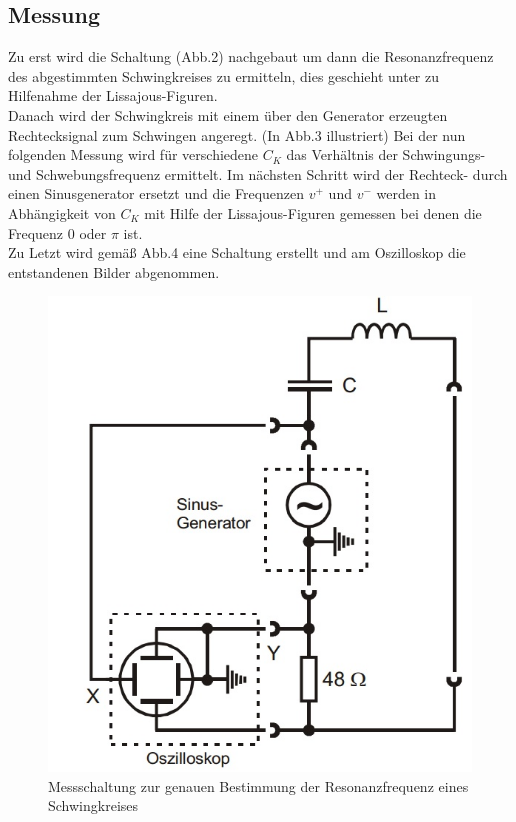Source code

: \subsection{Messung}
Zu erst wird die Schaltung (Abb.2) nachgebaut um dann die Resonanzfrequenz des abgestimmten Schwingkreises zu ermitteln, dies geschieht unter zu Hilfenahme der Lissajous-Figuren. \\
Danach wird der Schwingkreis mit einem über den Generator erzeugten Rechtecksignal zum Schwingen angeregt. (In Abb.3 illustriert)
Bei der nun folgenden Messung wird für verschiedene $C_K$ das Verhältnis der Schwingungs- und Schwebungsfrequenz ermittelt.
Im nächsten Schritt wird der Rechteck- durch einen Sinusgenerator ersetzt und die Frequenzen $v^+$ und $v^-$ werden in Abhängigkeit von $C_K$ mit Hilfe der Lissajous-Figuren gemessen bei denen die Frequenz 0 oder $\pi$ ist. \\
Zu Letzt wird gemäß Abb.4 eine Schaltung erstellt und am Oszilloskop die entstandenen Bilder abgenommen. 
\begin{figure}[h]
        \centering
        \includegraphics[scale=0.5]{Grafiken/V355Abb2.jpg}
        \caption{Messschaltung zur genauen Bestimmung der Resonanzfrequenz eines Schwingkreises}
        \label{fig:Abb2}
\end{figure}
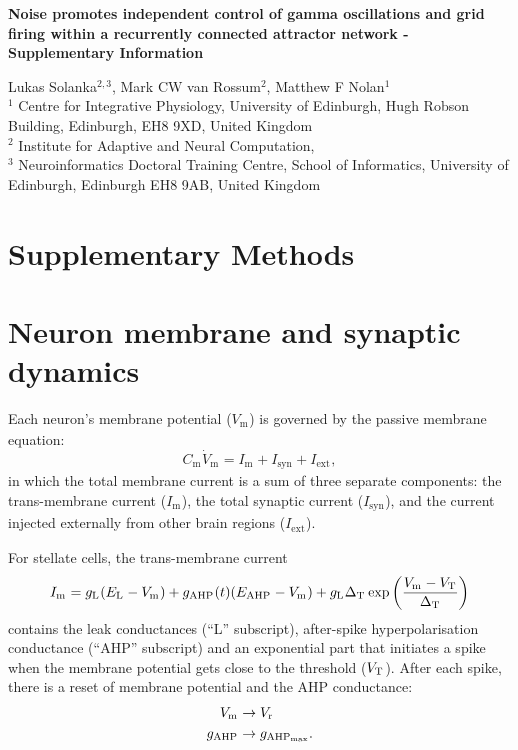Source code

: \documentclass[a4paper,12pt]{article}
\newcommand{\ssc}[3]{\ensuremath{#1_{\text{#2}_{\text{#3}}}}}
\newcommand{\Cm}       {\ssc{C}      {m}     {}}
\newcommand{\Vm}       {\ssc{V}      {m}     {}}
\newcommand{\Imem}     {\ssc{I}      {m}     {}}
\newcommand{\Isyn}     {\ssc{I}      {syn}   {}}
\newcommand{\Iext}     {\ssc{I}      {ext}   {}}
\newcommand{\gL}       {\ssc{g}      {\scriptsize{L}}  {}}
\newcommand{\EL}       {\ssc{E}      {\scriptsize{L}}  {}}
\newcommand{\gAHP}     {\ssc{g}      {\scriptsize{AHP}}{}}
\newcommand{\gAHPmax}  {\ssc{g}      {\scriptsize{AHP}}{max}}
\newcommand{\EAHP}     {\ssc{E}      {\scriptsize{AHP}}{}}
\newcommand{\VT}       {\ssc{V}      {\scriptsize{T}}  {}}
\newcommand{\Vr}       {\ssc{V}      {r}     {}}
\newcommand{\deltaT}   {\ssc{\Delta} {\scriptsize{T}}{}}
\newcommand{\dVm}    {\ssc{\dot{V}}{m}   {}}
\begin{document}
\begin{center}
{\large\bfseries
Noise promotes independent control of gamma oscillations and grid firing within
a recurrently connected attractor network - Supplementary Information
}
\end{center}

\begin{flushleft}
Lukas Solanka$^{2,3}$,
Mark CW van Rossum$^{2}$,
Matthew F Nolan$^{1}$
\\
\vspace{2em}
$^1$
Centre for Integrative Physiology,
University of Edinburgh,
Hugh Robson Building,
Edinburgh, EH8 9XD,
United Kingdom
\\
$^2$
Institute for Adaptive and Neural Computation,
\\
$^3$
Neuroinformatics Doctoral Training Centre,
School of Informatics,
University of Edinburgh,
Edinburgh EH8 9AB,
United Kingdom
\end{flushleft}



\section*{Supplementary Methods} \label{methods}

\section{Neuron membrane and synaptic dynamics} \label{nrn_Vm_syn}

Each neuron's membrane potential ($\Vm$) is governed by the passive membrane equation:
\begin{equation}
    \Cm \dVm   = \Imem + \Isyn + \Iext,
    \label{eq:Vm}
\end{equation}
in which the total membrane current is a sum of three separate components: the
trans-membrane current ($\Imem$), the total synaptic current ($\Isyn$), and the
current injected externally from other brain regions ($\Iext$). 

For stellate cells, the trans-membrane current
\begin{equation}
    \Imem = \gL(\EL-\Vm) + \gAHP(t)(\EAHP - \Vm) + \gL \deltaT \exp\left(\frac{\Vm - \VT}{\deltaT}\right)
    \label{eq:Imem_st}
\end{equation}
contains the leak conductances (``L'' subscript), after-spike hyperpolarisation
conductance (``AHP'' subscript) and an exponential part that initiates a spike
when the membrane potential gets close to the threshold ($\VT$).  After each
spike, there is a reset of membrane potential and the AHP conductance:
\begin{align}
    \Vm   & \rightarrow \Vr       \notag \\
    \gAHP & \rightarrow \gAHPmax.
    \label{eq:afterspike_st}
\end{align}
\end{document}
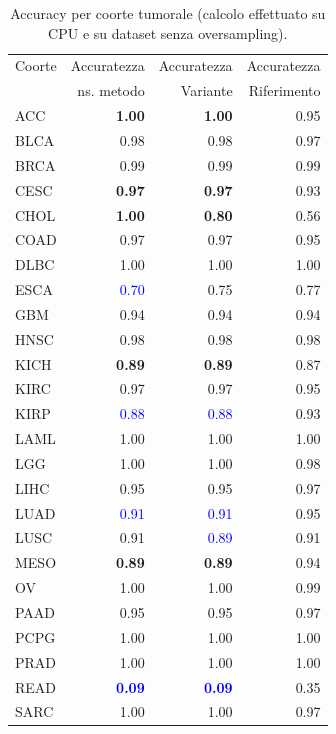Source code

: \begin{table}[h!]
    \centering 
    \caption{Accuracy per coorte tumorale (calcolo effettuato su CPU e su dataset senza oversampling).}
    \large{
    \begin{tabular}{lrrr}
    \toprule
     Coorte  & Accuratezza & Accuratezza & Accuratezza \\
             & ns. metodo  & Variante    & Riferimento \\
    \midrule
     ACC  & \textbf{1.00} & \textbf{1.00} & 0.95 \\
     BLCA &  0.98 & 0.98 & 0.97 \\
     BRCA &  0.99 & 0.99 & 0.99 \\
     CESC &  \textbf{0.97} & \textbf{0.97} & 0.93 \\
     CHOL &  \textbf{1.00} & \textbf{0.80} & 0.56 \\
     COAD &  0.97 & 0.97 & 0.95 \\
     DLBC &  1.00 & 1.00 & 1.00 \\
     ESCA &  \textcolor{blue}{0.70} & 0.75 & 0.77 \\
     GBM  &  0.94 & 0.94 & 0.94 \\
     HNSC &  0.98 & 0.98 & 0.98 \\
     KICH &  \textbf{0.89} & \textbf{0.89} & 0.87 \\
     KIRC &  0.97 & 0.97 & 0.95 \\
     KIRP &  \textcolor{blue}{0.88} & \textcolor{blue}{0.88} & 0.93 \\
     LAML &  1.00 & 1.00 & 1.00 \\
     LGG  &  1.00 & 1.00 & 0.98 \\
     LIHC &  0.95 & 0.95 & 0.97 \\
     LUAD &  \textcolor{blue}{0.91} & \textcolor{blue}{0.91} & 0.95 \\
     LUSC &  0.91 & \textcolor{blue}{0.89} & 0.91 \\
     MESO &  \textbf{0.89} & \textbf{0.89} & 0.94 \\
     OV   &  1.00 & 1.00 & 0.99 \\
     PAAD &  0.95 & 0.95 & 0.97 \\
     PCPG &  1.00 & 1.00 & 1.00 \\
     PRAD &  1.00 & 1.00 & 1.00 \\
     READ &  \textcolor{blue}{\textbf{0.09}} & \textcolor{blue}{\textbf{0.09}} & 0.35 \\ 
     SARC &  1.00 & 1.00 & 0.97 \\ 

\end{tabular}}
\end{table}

■ ■ ■ ■

_BRIEF:_ Would you transcribe, unchanged, every line of the material from the one containing "0.94 & 0.94 \\" to the very end, including both, and nothing else?

_RESPONSE BELOW:_
     GBM  &  0.94 & 0.94 & 0.94 \\
     HNSC &  0.98 & 0.98 & 0.98 \\
     KICH &  \textbf{0.89} & \textbf{0.89} & 0.87 \\
     KIRC &  0.97 & 0.97 & 0.95 \\
     KIRP &  \textcolor{blue}{0.88} & \textcolor{blue}{0.88} & 0.93 \\
     LAML &  1.00 & 1.00 & 1.00 \\
     LGG  &  1.00 & 1.00 & 0.98 \\
     LIHC &  0.95 & 0.95 & 0.97 \\
     LUAD &  \textcolor{blue}{0.91} & \textcolor{blue}{0.91} & 0.95 \\
     LUSC &  0.91 & \textcolor{blue}{0.89} & 0.91 \\
     MESO &  \textbf{0.89} & \textbf{0.89} & 0.94 \\
     OV   &  1.00 & 1.00 & 0.99 \\
     PAAD &  0.95 & 0.95 & 0.97 \\
     PCPG &  1.00 & 1.00 & 1.00 \\
     PRAD &  1.00 & 1.00 & 1.00 \\
     READ &  \textcolor{blue}{\textbf{0.09}} & \textcolor{blue}{\textbf{0.09}} & 0.35 \\ 
     SARC &  1.00 & 1.00 & 0.97 \\ 

\end{tabular}}
\end{table}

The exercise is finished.